TRY IT –
Every line below between the one holding "installation if custom" and the one holding "uninstall_ \- The", inclusive, should be copied exactly, and no other line.

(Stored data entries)
============

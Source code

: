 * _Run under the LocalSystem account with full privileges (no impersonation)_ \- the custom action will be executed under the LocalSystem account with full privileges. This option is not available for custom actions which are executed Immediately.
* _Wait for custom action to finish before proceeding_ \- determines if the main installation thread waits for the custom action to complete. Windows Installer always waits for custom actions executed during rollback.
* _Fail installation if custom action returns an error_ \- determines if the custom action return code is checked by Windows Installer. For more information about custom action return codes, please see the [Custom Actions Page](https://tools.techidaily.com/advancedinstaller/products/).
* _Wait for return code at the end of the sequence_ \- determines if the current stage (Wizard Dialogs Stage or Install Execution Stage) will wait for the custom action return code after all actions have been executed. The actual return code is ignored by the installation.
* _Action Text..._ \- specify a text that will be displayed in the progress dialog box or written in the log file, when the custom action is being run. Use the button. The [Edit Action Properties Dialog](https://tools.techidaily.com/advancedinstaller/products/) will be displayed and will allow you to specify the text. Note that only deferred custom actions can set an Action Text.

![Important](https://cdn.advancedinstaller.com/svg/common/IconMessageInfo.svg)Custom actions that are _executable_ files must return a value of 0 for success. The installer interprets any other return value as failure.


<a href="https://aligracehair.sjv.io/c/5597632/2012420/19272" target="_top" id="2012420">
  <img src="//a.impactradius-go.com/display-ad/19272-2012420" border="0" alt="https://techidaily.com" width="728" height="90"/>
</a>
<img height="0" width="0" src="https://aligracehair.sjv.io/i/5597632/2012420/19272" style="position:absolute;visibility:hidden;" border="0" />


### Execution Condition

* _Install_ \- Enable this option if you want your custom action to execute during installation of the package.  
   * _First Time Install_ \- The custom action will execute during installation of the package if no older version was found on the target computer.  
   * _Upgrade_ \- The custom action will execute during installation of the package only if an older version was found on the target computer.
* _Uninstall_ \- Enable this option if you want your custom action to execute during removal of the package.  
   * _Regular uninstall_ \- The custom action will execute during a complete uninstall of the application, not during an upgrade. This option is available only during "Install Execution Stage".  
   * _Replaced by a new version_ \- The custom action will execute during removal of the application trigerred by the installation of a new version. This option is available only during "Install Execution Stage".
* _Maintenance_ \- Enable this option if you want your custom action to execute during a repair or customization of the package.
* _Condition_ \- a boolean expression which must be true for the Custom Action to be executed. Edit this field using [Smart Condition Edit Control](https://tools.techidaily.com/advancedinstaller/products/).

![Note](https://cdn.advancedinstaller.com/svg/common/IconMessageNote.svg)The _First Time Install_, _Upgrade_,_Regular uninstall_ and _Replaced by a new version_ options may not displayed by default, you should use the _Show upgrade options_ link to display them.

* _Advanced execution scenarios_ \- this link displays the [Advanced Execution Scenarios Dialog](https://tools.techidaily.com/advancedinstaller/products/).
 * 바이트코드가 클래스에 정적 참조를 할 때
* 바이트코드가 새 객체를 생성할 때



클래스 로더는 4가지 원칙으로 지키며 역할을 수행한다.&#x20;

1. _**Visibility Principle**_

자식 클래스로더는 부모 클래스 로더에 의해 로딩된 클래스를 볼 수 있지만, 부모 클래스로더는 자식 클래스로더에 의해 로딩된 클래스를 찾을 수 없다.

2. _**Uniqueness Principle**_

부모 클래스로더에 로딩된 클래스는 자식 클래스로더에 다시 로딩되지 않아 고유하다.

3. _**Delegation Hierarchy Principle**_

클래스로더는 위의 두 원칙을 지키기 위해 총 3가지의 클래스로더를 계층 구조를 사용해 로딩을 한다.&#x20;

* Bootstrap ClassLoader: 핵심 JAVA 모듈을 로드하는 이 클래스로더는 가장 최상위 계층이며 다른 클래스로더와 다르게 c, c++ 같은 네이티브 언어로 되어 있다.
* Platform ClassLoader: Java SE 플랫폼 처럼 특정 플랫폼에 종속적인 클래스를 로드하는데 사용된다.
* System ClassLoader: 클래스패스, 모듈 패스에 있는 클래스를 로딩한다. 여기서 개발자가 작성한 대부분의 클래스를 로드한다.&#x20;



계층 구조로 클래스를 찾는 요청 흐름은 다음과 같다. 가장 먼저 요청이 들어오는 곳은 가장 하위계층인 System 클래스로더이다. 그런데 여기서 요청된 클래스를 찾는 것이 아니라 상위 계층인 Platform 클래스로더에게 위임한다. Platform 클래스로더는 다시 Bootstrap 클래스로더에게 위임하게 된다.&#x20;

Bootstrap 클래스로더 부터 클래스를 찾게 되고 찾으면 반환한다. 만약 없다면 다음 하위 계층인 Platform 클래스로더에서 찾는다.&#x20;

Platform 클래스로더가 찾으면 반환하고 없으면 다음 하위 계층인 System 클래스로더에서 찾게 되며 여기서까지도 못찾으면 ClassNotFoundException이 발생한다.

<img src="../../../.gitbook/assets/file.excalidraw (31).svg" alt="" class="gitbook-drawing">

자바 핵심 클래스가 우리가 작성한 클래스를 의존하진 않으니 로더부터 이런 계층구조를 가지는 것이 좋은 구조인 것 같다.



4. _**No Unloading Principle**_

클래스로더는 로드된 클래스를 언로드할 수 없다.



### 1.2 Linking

============

EXERCISE RESPONSE –
* _Fail installation if custom action returns an error_ \- determines if the custom action return code is checked by Windows Installer. For more information about custom action return codes, please see the [Custom Actions Page](https://tools.techidaily.com/advancedinstaller/products/).
* _Wait for return code at the end of the sequence_ \- determines if the current stage (Wizard Dialogs Stage or Install Execution Stage) will wait for the custom action return code after all actions have been executed. The actual return code is ignored by the installation.
* _Action Text..._ \- specify a text that will be displayed in the progress dialog box or written in the log file, when the custom action is being run. Use the button. The [Edit Action Properties Dialog](https://tools.techidaily.com/advancedinstaller/products/) will be displayed and will allow you to specify the text. Note that only deferred custom actions can set an Action Text.

![Important](https://cdn.advancedinstaller.com/svg/common/IconMessageInfo.svg)Custom actions that are _executable_ files must return a value of 0 for success. The installer interprets any other return value as failure.


<a href="https://aligracehair.sjv.io/c/5597632/2012420/19272" target="_top" id="2012420">
  <img src="//a.impactradius-go.com/display-ad/19272-2012420" border="0" alt="https://techidaily.com" width="728" height="90"/>
</a>
<img height="0" width="0" src="https://aligracehair.sjv.io/i/5597632/2012420/19272" style="position:absolute;visibility:hidden;" border="0" />


### Execution Condition

* _Install_ \- Enable this option if you want your custom action to execute during installation of the package.  
   * _First Time Install_ \- The custom action will execute during installation of the package if no older version was found on the target computer.  
   * _Upgrade_ \- The custom action will execute during installation of the package only if an older version was found on the target computer.
* _Uninstall_ \- Enable this option if you want your custom action to execute during removal of the package.  
   * _Regular uninstall_ \- The custom action will execute during a complete uninstall of the application, not during an upgrade. This option is available only during "Install Execution Stage".  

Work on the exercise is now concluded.